*WHAT YOU NEED TO DO*: In the entries below, find each line bearing the string "args" and copy it.

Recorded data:
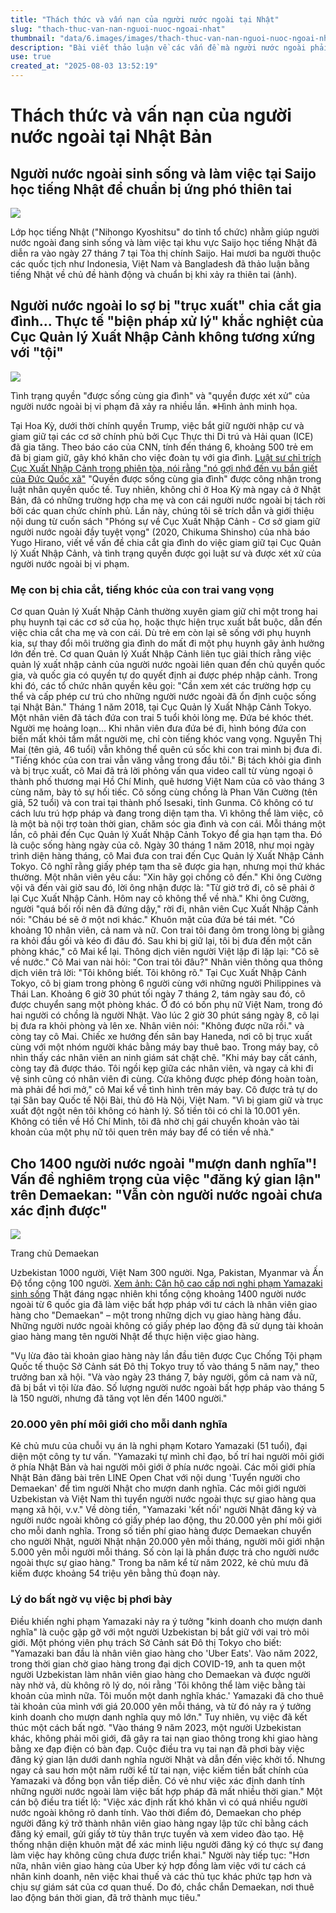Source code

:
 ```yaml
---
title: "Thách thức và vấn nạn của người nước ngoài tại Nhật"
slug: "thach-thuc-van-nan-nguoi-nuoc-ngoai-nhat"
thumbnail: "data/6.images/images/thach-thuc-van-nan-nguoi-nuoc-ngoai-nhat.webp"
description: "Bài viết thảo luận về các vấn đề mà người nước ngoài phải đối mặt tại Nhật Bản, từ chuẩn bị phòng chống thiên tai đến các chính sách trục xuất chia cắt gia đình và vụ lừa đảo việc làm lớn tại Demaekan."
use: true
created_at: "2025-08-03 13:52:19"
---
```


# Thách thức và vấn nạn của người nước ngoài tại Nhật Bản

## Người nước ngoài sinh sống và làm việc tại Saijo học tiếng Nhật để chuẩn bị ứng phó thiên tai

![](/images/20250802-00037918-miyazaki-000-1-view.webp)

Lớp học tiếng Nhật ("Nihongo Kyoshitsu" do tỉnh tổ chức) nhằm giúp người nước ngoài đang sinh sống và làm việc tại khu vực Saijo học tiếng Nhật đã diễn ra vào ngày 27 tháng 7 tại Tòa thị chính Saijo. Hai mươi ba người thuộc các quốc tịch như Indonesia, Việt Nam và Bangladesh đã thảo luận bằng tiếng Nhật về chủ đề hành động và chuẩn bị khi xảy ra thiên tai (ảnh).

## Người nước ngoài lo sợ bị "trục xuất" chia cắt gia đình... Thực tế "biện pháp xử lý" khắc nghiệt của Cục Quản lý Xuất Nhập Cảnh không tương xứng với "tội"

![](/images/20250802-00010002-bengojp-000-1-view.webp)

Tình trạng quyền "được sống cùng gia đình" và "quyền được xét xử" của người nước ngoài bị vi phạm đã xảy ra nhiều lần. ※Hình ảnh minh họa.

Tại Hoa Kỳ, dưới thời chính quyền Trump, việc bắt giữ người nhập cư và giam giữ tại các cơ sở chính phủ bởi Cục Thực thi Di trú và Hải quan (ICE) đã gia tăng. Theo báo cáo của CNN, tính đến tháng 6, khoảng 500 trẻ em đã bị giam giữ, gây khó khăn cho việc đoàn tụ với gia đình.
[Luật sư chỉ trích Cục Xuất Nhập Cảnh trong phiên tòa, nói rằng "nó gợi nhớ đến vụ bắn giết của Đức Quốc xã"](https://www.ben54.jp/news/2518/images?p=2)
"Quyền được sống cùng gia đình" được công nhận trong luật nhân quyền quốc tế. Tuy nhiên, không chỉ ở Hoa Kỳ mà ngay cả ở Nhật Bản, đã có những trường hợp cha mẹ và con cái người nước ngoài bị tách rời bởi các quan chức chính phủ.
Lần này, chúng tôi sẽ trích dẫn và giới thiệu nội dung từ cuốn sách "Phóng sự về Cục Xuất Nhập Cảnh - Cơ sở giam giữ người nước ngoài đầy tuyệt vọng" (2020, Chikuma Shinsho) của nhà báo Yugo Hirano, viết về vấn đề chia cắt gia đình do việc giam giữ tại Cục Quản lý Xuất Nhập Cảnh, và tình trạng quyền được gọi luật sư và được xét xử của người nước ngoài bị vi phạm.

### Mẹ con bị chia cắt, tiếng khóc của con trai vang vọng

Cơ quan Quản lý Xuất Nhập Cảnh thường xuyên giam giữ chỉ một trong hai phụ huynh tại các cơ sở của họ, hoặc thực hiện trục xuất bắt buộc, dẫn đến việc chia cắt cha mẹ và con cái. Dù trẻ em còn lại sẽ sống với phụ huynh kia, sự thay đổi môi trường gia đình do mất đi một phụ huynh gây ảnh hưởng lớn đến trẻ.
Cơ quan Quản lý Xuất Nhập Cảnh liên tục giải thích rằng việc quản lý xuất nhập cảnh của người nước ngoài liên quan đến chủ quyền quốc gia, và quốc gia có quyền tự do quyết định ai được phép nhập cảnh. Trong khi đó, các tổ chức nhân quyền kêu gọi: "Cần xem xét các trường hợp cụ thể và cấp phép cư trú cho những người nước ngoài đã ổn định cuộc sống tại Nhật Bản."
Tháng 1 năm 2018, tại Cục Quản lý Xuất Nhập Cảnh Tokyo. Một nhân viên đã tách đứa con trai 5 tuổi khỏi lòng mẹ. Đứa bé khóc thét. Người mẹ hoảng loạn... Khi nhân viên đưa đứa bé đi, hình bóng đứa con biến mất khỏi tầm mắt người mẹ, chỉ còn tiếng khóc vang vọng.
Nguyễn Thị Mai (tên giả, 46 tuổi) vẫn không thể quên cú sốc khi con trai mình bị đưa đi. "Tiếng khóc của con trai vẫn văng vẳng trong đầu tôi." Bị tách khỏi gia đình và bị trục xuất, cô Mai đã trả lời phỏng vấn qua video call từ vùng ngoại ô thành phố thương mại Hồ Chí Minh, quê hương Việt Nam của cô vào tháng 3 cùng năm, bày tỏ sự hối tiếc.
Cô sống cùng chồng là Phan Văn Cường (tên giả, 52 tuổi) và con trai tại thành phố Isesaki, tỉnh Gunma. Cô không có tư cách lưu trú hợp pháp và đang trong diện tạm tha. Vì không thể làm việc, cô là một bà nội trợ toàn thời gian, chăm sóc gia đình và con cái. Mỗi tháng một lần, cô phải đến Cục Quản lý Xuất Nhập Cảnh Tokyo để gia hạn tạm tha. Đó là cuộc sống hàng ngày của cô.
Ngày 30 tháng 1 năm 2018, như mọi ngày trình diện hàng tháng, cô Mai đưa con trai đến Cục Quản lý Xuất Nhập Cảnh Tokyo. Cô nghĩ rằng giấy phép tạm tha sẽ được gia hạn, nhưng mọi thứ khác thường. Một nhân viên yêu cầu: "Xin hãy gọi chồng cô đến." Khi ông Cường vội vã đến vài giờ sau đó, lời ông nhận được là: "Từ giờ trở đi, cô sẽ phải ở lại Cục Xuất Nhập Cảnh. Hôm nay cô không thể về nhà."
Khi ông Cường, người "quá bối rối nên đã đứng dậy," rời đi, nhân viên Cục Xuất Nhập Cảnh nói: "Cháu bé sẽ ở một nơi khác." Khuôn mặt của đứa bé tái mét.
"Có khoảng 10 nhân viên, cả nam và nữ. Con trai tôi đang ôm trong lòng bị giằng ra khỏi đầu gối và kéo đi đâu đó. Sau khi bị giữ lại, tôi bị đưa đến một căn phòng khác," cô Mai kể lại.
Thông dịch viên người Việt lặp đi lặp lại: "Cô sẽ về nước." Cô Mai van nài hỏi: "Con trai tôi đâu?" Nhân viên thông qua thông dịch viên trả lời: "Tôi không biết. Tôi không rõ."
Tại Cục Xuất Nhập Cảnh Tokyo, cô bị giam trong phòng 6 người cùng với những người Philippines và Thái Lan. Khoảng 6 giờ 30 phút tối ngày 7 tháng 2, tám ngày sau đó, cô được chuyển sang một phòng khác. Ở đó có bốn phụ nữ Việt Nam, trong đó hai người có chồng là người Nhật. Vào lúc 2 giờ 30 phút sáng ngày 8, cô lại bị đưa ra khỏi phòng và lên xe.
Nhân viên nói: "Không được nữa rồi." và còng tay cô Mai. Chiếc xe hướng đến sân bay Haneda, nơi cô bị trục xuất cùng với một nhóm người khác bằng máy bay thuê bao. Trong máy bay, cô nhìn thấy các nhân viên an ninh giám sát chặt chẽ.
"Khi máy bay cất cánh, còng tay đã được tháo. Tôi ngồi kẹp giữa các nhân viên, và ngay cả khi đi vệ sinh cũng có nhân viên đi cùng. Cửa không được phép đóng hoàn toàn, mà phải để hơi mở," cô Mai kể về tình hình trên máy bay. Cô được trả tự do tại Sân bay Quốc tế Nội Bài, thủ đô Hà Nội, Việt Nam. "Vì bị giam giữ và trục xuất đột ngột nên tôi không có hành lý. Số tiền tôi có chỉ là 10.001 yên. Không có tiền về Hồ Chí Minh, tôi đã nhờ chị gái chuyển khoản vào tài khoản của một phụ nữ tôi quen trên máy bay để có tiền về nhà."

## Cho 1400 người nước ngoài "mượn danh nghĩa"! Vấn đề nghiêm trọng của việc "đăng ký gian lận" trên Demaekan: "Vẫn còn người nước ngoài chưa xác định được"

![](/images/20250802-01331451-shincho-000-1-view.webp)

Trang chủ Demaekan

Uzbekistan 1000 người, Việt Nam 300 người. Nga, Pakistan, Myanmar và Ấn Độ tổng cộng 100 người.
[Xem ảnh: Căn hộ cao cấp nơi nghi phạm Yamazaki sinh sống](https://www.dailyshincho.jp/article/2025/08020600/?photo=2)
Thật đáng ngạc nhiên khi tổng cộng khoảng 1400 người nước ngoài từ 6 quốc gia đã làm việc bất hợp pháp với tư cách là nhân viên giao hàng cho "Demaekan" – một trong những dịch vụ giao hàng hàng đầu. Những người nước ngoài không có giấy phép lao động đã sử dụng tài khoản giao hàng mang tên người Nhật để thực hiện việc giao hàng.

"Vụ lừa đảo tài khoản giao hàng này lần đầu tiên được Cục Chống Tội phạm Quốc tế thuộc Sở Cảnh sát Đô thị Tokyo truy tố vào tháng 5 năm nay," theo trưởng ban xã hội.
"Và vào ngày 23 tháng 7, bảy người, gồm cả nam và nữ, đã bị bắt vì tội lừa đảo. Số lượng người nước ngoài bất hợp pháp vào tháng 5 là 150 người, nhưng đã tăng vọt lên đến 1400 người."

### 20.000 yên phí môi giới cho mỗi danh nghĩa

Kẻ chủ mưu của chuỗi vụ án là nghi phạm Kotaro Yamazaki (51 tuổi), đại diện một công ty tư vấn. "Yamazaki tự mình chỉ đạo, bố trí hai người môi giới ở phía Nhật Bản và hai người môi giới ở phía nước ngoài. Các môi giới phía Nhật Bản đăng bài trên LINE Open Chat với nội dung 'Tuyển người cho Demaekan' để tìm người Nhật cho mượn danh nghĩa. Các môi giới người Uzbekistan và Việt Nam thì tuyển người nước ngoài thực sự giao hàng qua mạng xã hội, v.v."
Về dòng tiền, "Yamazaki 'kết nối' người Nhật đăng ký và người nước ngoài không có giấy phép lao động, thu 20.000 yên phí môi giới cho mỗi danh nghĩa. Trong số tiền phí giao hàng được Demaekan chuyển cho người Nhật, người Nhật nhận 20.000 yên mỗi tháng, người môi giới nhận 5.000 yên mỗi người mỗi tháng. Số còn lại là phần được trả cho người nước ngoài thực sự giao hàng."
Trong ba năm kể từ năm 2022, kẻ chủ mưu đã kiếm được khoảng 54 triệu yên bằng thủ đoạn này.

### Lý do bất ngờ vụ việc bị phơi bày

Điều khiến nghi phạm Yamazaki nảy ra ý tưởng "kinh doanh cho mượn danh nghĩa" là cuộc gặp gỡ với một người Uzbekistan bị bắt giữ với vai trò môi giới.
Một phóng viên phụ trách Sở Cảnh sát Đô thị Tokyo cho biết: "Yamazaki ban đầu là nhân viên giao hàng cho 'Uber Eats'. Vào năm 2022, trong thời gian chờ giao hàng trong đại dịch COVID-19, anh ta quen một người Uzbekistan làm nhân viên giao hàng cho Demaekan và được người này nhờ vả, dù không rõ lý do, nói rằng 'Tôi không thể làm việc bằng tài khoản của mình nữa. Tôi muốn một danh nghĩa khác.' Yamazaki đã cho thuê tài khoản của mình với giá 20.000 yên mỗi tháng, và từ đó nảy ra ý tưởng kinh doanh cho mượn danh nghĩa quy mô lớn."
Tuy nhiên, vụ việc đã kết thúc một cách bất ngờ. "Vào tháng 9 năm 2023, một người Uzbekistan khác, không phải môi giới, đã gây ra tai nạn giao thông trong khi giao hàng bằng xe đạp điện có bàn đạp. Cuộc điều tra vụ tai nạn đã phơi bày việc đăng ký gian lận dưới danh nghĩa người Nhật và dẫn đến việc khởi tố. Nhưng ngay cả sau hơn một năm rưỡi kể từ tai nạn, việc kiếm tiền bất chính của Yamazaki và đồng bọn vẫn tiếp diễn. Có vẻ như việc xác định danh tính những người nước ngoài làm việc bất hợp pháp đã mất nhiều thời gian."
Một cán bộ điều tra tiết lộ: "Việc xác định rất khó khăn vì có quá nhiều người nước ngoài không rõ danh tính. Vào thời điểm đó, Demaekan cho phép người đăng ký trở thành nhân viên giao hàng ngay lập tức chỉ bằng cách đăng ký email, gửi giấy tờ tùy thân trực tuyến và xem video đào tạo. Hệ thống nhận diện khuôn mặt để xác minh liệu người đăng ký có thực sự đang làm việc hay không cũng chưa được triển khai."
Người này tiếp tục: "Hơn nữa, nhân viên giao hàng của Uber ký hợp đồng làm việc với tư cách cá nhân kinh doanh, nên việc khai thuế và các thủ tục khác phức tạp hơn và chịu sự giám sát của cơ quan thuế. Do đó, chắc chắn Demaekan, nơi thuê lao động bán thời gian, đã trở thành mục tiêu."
...
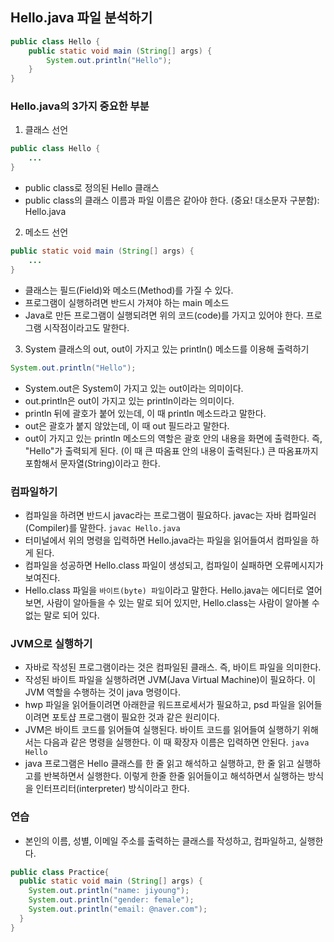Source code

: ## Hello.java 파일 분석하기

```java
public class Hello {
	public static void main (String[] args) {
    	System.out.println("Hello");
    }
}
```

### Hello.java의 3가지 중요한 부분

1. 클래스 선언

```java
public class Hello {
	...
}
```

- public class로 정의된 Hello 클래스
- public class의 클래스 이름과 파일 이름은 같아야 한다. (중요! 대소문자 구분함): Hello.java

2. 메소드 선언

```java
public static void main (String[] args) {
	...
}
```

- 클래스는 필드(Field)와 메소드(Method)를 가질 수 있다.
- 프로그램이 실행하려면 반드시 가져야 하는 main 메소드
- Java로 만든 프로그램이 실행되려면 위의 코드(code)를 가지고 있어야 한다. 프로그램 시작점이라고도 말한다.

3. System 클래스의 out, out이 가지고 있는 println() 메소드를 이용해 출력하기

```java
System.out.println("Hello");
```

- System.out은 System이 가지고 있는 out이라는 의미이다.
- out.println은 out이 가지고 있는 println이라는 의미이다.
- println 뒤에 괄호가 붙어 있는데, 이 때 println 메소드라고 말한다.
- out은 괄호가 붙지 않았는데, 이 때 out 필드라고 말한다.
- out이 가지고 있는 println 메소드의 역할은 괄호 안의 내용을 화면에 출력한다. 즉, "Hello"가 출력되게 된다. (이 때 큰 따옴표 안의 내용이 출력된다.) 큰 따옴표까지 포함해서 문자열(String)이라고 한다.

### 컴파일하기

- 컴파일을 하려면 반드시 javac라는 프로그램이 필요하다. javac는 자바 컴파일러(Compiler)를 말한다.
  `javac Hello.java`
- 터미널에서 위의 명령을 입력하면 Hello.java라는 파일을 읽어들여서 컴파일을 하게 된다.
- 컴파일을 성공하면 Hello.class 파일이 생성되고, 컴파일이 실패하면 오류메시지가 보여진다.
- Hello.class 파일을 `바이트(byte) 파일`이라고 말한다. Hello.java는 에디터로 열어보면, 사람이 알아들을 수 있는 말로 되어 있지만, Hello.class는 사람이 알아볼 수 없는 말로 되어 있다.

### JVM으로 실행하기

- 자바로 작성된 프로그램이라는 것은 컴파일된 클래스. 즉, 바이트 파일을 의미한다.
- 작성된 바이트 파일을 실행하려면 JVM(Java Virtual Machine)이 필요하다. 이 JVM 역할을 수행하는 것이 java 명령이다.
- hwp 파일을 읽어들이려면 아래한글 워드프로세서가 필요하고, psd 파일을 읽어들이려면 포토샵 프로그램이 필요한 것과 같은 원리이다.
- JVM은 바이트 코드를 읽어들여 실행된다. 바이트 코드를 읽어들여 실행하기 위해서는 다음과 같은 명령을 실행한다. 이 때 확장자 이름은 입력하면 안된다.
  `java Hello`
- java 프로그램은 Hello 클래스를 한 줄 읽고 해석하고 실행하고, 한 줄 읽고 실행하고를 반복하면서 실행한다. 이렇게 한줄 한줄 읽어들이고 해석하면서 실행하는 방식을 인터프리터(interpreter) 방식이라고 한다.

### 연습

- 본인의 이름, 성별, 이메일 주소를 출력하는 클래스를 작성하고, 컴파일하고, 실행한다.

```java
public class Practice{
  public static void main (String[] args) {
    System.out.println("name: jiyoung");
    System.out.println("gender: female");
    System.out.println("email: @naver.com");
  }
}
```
* * *
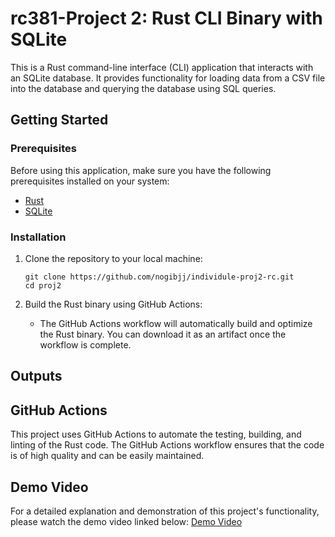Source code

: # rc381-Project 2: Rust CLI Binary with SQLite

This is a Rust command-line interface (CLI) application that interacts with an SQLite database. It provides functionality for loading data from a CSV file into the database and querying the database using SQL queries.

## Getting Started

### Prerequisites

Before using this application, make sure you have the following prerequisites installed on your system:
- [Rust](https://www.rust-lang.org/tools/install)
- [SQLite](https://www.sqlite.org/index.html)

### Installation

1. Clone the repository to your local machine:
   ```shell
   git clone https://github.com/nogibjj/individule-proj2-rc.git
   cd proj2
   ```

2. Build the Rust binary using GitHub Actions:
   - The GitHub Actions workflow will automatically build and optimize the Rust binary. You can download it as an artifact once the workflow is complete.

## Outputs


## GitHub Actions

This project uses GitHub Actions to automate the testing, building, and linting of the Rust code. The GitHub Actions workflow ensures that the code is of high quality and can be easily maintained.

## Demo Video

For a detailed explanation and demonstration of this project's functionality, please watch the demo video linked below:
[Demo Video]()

*ANSWER BOX*:
	public static void main (String[] args) {
public static void main (String[] args) {
  public static void main (String[] args) {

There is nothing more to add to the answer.